Impacts of climate change on irrigation water requirement of date palms under future salinity trend in coastal aquifer of Tunisian oasis

Abstract

In coastal saline areas, many studies ignore salinity problems when quantifying the impacts of climate change on irrigation water requirement. Based on 11 years (2008–2018) of field investigations in a Tunisian coastal oasis, this study simulated the changes in salinity in a coastal aquifer and quantified changes in net irrigation requirement (NIR) of date palm under climate change, considering required changes in leaching requirement. The future salinity in the aquifer was simulated based on sea level rise and changes in aquifer recharge. The study applied a statistical downscaling model (SDSM) to project future climate variables from 2019 to 2050, the SUTRA model to evaluate the change in aquifer salinity, and applied CROPWAT software to calculate NIR. Three climate change scenarios were considered: RCP8.5 (very high emission scenario), RCP6.0 (medium emission scenario) and RCP4.5 (lowest emission scenario).
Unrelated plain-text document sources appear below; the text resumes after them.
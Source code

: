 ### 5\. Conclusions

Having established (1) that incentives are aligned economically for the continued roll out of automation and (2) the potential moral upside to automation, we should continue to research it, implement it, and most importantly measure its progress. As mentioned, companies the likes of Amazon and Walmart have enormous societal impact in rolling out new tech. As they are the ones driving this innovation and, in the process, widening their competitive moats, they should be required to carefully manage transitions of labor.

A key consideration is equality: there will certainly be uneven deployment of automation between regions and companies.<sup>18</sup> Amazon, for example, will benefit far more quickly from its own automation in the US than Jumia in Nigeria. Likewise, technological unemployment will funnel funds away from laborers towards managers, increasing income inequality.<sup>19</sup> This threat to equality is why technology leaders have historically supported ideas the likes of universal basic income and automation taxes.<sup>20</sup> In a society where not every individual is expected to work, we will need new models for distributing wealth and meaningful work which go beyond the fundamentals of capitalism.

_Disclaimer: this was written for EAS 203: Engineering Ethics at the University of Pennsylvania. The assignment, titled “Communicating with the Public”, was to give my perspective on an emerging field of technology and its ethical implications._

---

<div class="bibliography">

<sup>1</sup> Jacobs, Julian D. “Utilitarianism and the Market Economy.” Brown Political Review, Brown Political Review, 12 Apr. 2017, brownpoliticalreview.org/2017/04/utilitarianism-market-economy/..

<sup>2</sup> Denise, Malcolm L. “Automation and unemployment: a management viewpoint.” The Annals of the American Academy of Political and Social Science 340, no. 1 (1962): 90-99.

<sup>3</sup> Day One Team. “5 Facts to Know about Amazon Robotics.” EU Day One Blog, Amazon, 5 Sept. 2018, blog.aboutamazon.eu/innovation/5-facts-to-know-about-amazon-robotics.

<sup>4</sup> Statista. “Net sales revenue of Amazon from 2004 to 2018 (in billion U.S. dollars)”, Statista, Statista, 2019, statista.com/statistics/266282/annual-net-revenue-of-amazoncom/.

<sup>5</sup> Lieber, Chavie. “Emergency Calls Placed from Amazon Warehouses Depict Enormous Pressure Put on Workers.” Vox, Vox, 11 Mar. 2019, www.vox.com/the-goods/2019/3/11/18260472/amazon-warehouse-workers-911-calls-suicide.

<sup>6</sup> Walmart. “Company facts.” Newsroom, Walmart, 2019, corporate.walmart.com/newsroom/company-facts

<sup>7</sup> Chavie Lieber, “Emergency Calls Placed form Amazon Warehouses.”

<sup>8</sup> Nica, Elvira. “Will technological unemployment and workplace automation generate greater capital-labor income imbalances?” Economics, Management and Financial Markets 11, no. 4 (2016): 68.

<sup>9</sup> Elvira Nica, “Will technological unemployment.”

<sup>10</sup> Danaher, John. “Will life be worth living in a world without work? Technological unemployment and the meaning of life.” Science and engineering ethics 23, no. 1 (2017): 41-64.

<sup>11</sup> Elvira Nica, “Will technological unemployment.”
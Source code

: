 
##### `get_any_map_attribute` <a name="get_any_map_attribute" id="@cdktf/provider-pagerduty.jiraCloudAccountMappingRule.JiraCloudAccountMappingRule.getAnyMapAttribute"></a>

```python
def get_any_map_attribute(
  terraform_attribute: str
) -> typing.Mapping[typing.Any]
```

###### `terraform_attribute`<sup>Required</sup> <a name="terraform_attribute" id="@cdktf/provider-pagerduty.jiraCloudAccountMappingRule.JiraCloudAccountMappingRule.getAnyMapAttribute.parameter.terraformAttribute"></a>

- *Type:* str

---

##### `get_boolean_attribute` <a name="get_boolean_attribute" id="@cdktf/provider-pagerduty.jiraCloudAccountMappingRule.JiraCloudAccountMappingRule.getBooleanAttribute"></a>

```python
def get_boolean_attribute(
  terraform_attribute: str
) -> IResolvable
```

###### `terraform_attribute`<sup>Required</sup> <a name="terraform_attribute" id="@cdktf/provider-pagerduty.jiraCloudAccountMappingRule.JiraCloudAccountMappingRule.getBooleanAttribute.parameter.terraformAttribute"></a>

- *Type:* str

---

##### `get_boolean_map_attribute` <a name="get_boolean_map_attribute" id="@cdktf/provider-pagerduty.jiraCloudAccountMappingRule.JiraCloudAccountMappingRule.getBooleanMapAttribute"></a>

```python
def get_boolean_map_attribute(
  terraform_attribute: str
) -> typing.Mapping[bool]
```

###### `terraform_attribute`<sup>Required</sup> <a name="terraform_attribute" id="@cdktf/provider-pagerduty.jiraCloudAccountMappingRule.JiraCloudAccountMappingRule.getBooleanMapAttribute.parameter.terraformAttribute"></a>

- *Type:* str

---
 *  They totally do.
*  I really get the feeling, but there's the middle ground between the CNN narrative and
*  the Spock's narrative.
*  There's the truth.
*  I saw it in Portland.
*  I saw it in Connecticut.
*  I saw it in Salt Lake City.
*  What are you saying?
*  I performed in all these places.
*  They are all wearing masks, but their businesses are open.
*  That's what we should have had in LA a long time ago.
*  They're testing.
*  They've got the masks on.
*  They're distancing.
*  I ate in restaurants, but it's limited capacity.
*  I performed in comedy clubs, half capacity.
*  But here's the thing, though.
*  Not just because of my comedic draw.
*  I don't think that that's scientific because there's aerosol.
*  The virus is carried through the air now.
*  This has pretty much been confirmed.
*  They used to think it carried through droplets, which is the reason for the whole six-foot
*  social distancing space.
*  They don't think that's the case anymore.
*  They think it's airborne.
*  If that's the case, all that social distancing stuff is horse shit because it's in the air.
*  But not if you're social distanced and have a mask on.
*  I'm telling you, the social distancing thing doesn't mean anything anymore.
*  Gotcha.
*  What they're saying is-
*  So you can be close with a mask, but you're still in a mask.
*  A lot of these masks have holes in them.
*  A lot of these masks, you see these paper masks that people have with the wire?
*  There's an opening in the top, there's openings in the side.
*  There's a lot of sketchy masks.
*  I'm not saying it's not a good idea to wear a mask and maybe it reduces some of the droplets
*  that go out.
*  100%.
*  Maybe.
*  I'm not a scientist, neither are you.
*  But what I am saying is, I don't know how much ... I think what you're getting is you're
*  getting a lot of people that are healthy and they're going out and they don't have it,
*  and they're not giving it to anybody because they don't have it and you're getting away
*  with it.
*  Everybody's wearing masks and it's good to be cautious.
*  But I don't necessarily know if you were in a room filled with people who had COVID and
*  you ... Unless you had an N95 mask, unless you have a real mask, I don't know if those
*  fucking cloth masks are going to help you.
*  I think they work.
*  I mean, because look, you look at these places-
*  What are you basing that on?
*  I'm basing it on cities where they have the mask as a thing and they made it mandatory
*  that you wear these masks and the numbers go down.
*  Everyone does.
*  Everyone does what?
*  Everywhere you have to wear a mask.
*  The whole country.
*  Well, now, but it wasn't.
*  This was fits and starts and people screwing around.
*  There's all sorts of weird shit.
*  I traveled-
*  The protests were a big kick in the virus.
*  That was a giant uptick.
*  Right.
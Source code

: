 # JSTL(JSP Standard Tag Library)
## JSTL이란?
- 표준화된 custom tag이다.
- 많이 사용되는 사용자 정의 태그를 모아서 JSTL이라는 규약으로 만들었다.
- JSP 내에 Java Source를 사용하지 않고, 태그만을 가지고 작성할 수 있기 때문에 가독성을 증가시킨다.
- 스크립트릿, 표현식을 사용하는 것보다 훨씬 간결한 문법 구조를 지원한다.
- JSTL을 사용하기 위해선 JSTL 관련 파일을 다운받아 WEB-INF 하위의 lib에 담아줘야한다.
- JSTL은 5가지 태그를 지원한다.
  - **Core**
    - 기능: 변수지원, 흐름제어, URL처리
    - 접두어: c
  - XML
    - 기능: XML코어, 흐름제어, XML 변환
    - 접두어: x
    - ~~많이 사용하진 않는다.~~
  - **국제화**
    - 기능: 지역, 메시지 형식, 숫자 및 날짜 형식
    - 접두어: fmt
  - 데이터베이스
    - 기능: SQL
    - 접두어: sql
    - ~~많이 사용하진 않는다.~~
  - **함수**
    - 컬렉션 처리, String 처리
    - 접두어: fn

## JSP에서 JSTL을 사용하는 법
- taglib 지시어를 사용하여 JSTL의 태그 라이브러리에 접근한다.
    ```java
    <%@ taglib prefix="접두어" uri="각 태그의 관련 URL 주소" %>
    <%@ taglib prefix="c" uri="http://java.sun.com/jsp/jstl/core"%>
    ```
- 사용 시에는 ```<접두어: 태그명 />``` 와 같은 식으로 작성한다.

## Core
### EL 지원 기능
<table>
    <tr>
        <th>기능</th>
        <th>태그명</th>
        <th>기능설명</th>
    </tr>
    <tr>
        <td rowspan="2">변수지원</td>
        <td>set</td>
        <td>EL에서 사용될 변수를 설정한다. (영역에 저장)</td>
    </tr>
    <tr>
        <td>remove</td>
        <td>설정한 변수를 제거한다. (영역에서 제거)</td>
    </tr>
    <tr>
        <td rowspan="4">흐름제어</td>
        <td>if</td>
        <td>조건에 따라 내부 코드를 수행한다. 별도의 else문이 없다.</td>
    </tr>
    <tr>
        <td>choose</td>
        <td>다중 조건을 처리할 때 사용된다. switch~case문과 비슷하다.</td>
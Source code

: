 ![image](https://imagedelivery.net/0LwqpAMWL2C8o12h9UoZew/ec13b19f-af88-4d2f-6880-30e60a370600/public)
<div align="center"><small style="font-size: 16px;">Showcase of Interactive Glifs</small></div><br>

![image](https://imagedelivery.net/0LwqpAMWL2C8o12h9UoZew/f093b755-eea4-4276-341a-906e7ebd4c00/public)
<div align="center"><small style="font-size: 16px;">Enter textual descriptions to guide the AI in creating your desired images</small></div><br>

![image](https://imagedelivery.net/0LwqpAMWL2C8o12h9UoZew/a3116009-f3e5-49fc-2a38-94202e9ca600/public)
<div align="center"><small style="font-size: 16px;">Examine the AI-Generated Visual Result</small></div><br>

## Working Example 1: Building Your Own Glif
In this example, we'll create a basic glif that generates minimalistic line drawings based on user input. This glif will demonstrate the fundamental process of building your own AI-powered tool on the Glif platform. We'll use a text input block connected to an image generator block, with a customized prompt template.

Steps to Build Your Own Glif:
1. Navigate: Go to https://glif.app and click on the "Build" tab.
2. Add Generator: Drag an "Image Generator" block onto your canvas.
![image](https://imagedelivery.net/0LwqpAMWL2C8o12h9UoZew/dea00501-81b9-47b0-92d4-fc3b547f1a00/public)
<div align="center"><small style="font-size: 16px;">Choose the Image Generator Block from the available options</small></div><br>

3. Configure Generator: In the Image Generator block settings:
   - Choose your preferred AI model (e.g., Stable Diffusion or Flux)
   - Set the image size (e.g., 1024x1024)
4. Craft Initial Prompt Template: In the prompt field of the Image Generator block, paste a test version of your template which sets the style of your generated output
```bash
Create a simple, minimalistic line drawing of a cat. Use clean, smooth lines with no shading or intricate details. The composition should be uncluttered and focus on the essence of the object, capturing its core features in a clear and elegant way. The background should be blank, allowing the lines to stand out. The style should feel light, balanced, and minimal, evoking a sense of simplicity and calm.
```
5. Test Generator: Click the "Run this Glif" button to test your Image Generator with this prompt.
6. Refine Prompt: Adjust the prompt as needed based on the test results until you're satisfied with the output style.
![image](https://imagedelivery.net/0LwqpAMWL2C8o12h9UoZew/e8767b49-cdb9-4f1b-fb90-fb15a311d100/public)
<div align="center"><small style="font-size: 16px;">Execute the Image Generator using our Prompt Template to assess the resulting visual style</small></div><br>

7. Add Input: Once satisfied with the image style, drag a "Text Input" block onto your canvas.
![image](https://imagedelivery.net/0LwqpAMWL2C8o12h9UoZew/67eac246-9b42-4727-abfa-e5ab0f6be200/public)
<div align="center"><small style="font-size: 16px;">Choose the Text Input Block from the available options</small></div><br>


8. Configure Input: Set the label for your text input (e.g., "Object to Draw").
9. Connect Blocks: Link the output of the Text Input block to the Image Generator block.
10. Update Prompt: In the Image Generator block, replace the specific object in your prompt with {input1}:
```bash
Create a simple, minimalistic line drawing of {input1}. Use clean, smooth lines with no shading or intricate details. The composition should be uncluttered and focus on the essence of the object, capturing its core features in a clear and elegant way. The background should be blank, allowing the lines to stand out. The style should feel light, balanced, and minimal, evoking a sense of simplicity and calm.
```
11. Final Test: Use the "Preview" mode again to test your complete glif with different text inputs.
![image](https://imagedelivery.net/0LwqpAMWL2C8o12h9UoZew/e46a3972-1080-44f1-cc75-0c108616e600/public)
Several useful finding were revealed in this study. First, these three climate change scenarios showed significant trend of increasing annual maximum and minimum temperatures, relative humidity, wind speed, and solar radiation, and a significant decreasing trend of future rainfall. Second, the average aquifer salinity is expected to increase from an average of 4.2 dS m−1 in 2018 to about 5.3 dS m−1 in 2050. Seawater intrusion was identified as the main cause for this remarkable increase. Finally, NIR is expected to increase from an average value of 1459 mm year−1 during 2008–2018 to 1473–1950 mm year-1 during 2019–2050, depending on climate change scenario applied. Increase in aquifer salinity significantly contributed to this rapid increase of NIR. We believe that our results should be considered in developing adaptation strategies to manage future water resources in coastal areas.